Ik krijg het als mijn bloeddruk (erg) laag is.
Bij sommige mensen wordt het zwart voor de ogen als ze overeind komen. Dat heeft ook met drukverschil te maken. Maar mijn bloeddruk is standaard vrij laag en soms als het te laag is dan wordt ik heel snel zwart voor mijn ogen.

----------


## dolfijnjorien

hoi hoi

nou ik had het in het begin idd ook als ik overeind kwam maar dat heb ik nu niet maar het komt nu gewoon zomaar uit het niets, de laatste keer dat ik me bloeddruk heb laten meten was afgelopen januari en toen was mijn bloeddruk wel goed, vrees dat dat nu ook het geval is. Bij mij word er ook altijd gezegd dat het door stress komt.... ben dus bang wanneer ik ermee naar de dokter ga dat der wordt gezegd ach komt door stress

----------


## sietske763

kan ook door bepaalde medicijnen komen!
of bloedarmoede??

----------


## dolfijnjorien

eum nou medicijnen gebruik ik niet (gelukkig)
Enne ja bloedarmoede dat heb ik afgelopen januari laten onderzoeken maar toen had ik het niet. Kzal volgende week wel ff naar de dokter bellen, hopelijk dat daar iets uit komt maar vrees STRESSSS dat die man dat gaat zegge

----------


## Sefi

Ik heb inderdaad ook jaren chronische hyperventilatie gehad en in die tijd had ik er ook veel meer last van. Bij mij werd ook gezegd stress, maar op zich was ik niet zo erg gestressd. Ik haalde gewoon verkeerd adem en uiteindelijk heb ik een goede therapeut gevonden die me leerde goed te ademen en daarna was ik een hele hoop klachten kwijt. Allemaal klachten die volgens de dokters door stess zouden komen.

----------


## Agnes574

Ik zie soms sterretjes en zwarte vlekken voor m'n ogen als ik te weinig heb gedronken... (dit wil zeggen > te weinig water,thee of andere non-alcoholische dranken.. in geen geval bedoel ik hier alcohol mee!)

----------


## dolfijnjorien

Heyy,

Ben vanmiddag bij de dokter geweest en zoals ik al wel had gedacht kwam het van stress, me bloeddruk was goed alleen men pols sloeg wel te snel en te hard en als ik meer klachten kreeg moest ik maar weer komen, maar goed dit gaat al 3 of 4 jaar zo dus ga der ook niet weer mee heen. Maar goed we zullen wel zien

@ sefi; ja ik moet volgende week weer naar mijn therapeut toe waarvoor ik ook voor hyperventilatie liep zal der met haar ook nog wel over hebben. 

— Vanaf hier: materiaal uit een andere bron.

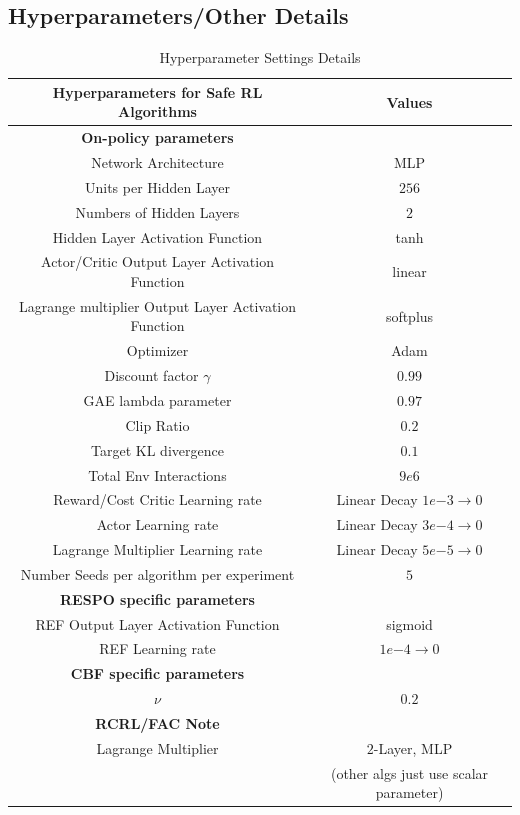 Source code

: \documentclass{article}
\theoremstyle{definition}
\begin{document}
\subsection{Hyperparameters/Other Details}
\begin{table}[h]
    \centering
    \begin{tabular}{c|c}
    Hyperparameters for Safe RL Algorithms & Values \\\hline
    \textbf{On-policy parameters} &\\
    Network Architecture & MLP \\
    Units per Hidden Layer & $256$ \\
    Numbers of Hidden Layers & $2$ \\
    Hidden Layer Activation Function & tanh \\
    Actor/Critic Output Layer Activation Function & linear \\
    Lagrange multiplier Output Layer Activation Function & softplus \\
    Optimizer & Adam \\
    Discount factor $\gamma$ & $0.99$ \\
    GAE lambda parameter & $0.97$ \\
    Clip Ratio & $0.2$ \\
    Target KL divergence & $0.1$ \\
    Total Env Interactions & $9e6$ \\
    Reward/Cost Critic Learning rate & Linear Decay $1e{-3}\rightarrow 0$\\
    Actor Learning rate & Linear Decay $3e{-4}\rightarrow 0$\\
    Lagrange Multiplier Learning rate & Linear Decay $5e{-5}\rightarrow 0$\\
    Number Seeds per algorithm per experiment & $5$\\\hline
    
    \textbf{RESPO specific parameters} &\\
    REF Output Layer Activation Function & sigmoid \\
    REF Learning rate & $1e{-4}\rightarrow 0$\\\hline

    \textbf{CBF specific parameters} &\\
    $\nu$ & $0.2$\\\hline
    
    \textbf{RCRL/FAC Note} &\\
    Lagrange Multiplier & $2$-Layer, MLP\\
     & (other algs just use scalar parameter) \\\hline
    
    \end{tabular}
    
    \caption{Hyperparameter Settings Details}
    \label{appendix_table:parameter_settings}
\end{table}
\end{document}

@ agnes; misschien kan dat het ook wel zijn, want ik drink ook meestal net wel net niet een liter drinken.

----------


## Agnes574

Sterkte met de stress meid!!
Stress hebben is zéér frusti en vervelend!!

Zorg voor voldoende drinken; thee,water, vruchtensappen,etc.
Pas echter op met cola,koffie en andere caffeïnebevattende dranken; die geven enkel maar méér stress en gejaagdheid!
Vermijd ook suikers!

Héél veel sterkte en hou ons op de hoogte ok?
Dikke knuff Ag Xx

----------


## dolfijnjorien

Dank je wel,
ik zal op het drinken gaan letten al is dat wel moeilijk, want hoe shitter ik mij voel hoe minder ik eet en drink, en tsja stress me dokter zei het ook al van je moet der nu echt wel wat aan gaan doen, das ook wel zo maar das zoo moeilijk he! Bedoel loop wel bij een hulpverlener maar heb vorig jaar hele slechte ervaring met hulpverleners gehad en nouja nu ben ik het vertrouwen in een hulpverlener kwijt geraakt zeg maar, dus vindt het nu wel moeilijk om vertrouwen in me nieuwe hulpverlener te krijgen. Terwijl deze man die ik nu heb echt heel erg tof is! :Big Grin:  Maarja stress hebben is kut maar ik voel me nog meer depressief worden :Frown:  das helemaal niet top :Frown:  :Frown:  voel me precies als een ander half jaar geleden bah bah bah

Zal jullie wel op de hoogte houden! Zal wel es een keertje wat dagboeken berichten schrijven, misschien helpt schrijven ook wel

Liefs,

----------


## dotito

@Dolfijnjorien,

Je kan dat ook krijgen van onder een zonnebank te gaan zonder een brilletje op te zetten,dat heeft een oogarts mij vroeger verteld.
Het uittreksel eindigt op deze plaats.